The Order of Things: How Developers Sort Fields and Methods

We are interested in your opinion!

In many programming languages, fields and methods can be arranged freely, but the order impacts the readability of the code. Which ordering strategy do you apply?

Please answer on stackoverflow.com.

We want to publicly share the different strategies that are applied in practice. You may have already answered this question participating in our questionnaire (thanks a lot!), but we can only publish the results of the survey in anonymized form aggregating the free text answers (see below). Please answer again if you like others to profit from your experience.

Publication

The Order of Things: How Developers Sort Fields and Methods
Benjamin Biegel, Fabian Beck, Willi Hornig, and Stephan Diehl
28th IEEE International Conference on Software Maintenance (ICSM 2012)

Download: PDF

Abstract: In source code files, fields and methods are arranged in linear order. Modern programming languages such as Java do not constrain this order—developers are free to choose any sequence. In this paper we examine the largely unexplored strategies developers apply for ordering fields and methods: First, we use visualization to explore different ordering criteria within three open source Java projects. Second, we verify our observations in a metric-based analysis on an extended set of 16 projects. Third, we present the results of a survey that reflects the opinion and applied ordering strategies of 52 developers. 87% of the participants agreed that ordering of fields and methods is meaningful or important. Our results suggest that there exists a set of criteria repeatedly used for ordering. Among these, the categories defined in the official Java Code Conventions appear to be the primary ordering criterion. However, in the individual strategies of the participants of the survey, we identified 15 ordering criteria additional to the five criteria we considered in the empirical analysis.

Data

We want to share the data and results of our study and invite others to freely use this data for replication or further analyses.

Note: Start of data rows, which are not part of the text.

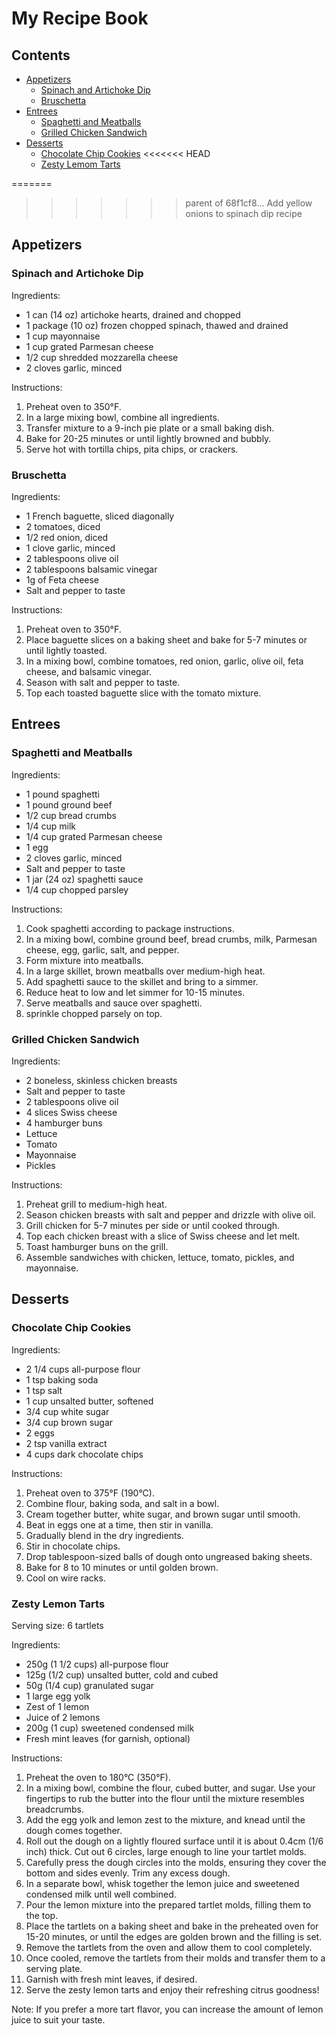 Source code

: # My Recipe Book

## Contents
- [Appetizers](#appetizers)
    - [Spinach and Artichoke Dip](#spinach-and-artichoke-dip)
    - [Bruschetta](#bruschetta)
- [Entrees](#entrees)
    - [Spaghetti and Meatballs](#spaghetti-and-meatballs)
    - [Grilled Chicken Sandwich](#grilled-chicken-sandwich)
- [Desserts](#desserts)
    - [Chocolate Chip Cookies](#chocolate-chip-cookies)
<<<<<<< HEAD
    - [Zesty Lemom Tarts](#Zesty-lemon-tarts)

    
=======

>>>>>>> parent of 68f1cf8... Add yellow onions to spinach dip recipe
## Appetizers
### Spinach and Artichoke Dip

Ingredients:
- 1 can (14 oz) artichoke hearts, drained and chopped
- 1 package (10 oz) frozen chopped spinach, thawed and drained
- 1 cup mayonnaise
- 1 cup grated Parmesan cheese
- 1/2 cup shredded mozzarella cheese
- 2 cloves garlic, minced

Instructions:
1. Preheat oven to 350°F.
2. In a large mixing bowl, combine all ingredients.
3. Transfer mixture to a 9-inch pie plate or a small baking dish.
4. Bake for 20-25 minutes or until lightly browned and bubbly.
5. Serve hot with tortilla chips, pita chips, or crackers.

### Bruschetta

Ingredients:
- 1 French baguette, sliced diagonally
- 2 tomatoes, diced
- 1/2 red onion, diced
- 1 clove garlic, minced
- 2 tablespoons olive oil
- 2 tablespoons balsamic vinegar
- 1g of Feta cheese
- Salt and pepper to taste

Instructions:
1. Preheat oven to 350°F.
2. Place baguette slices on a baking sheet and bake for 5-7 minutes or until lightly toasted.
3. In a mixing bowl, combine tomatoes, red onion, garlic, olive oil, feta cheese, and balsamic vinegar.
4. Season with salt and pepper to taste.
5. Top each toasted baguette slice with the tomato mixture.

## Entrees
### Spaghetti and Meatballs

Ingredients:
- 1 pound spaghetti
- 1 pound ground beef
- 1/2 cup bread crumbs
- 1/4 cup milk
- 1/4 cup grated Parmesan cheese
- 1 egg
- 2 cloves garlic, minced
- Salt and pepper to taste
- 1 jar (24 oz) spaghetti sauce
- 1/4 cup chopped parsley

Instructions:
1. Cook spaghetti according to package instructions.
2. In a mixing bowl, combine ground beef, bread crumbs, milk, Parmesan cheese, egg, garlic, salt, and pepper.
3. Form mixture into meatballs.
4. In a large skillet, brown meatballs over medium-high heat.
5. Add spaghetti sauce to the skillet and bring to a simmer.
6. Reduce heat to low and let simmer for 10-15 minutes.
7. Serve meatballs and sauce over spaghetti.
8. sprinkle chopped parsely on top.

### Grilled Chicken Sandwich

Ingredients:
- 2 boneless, skinless chicken breasts
- Salt and pepper to taste
- 2 tablespoons olive oil
- 4 slices Swiss cheese
- 4 hamburger buns
- Lettuce
- Tomato
- Mayonnaise
- Pickles

Instructions:
1. Preheat grill to medium-high heat.
2. Season chicken breasts with salt and pepper and drizzle with olive oil.
3. Grill chicken for 5-7 minutes per side or until cooked through.
4. Top each chicken breast with a slice of Swiss cheese and let melt.
5. Toast hamburger buns on the grill.
6. Assemble sandwiches with chicken, lettuce, tomato, pickles, and mayonnaise.

## Desserts
### Chocolate Chip Cookies

Ingredients:
- 2 1/4 cups all-purpose flour
- 1 tsp baking soda
- 1 tsp salt
- 1 cup unsalted butter, softened
- 3/4 cup white sugar
- 3/4 cup brown sugar
- 2 eggs
- 2 tsp vanilla extract
- 4 cups dark chocolate chips

Instructions:
1. Preheat oven to 375°F (190°C).
2. Combine flour, baking soda, and salt in a bowl.
3. Cream together butter, white sugar, and brown sugar until smooth.
4. Beat in eggs one at a time, then stir in vanilla.
5. Gradually blend in the dry ingredients.
6. Stir in chocolate chips.
7. Drop tablespoon-sized balls of dough onto ungreased baking sheets.
8. Bake for 8 to 10 minutes or until golden brown.
9. Cool on wire racks.

### Zesty Lemon Tarts

Serving size: 6 tartlets

Ingredients:
- 250g (1 1/2 cups) all-purpose flour
- 125g (1/2 cup) unsalted butter, cold and cubed
- 50g (1/4 cup) granulated sugar
- 1 large egg yolk
- Zest of 1 lemon
- Juice of 2 lemons
- 200g (1 cup) sweetened condensed milk
- Fresh mint leaves (for garnish, optional)

Instructions:
1. Preheat the oven to 180°C (350°F).
2. In a mixing bowl, combine the flour, cubed butter, and sugar. Use your fingertips to rub the butter into the flour until the mixture resembles breadcrumbs.
3. Add the egg yolk and lemon zest to the mixture, and knead until the dough comes together.
4. Roll out the dough on a lightly floured surface until it is about 0.4cm (1/6 inch) thick. Cut out 6 circles, large enough to line your tartlet molds.
5. Carefully press the dough circles into the molds, ensuring they cover the bottom and sides evenly. Trim any excess dough.
6. In a separate bowl, whisk together the lemon juice and sweetened condensed milk until well combined.
7. Pour the lemon mixture into the prepared tartlet molds, filling them to the top.
8. Place the tartlets on a baking sheet and bake in the preheated oven for 15-20 minutes, or until the edges are golden brown and the filling is set.
9. Remove the tartlets from the oven and allow them to cool completely.
10. Once cooled, remove the tartlets from their molds and transfer them to a serving plate.
11. Garnish with fresh mint leaves, if desired.
12. Serve the zesty lemon tarts and enjoy their refreshing citrus goodness!

Note: If you prefer a more tart flavor, you can increase the amount of lemon juice to suit your taste.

We kindly ask to cite our above paper in case you use the data.

I. Project Data

The project data contains all indices and entity properties which are required to compute the metric values introduced in the paper, and hence, are necessary to replicate our experiment.

II. Processed Data

In the paper, we present our results of the empirical analysis in an aggregated manner per project. Thus, to provide a deeper insight into our results, we also offer the metric values we computed for each class.

III. Survey Data

We sent a small survey among developers consisting of seven questions by e-mail to colleagues in research and industry as well to students and asked the recipients for further distributing it among their colleagues. We also posted it in social networks. The survey could be filled in by simply answering the e-mail or by using an alternative (but equivalent) web-form (demo).

We received 55 answers and considered 52 of these for the analysis (two accidental double-submissions as well as a participant declaring he/she did not understand a question were excluded). For replication, we publish this data anonymously and aggregated such that no individual or organization can be identified.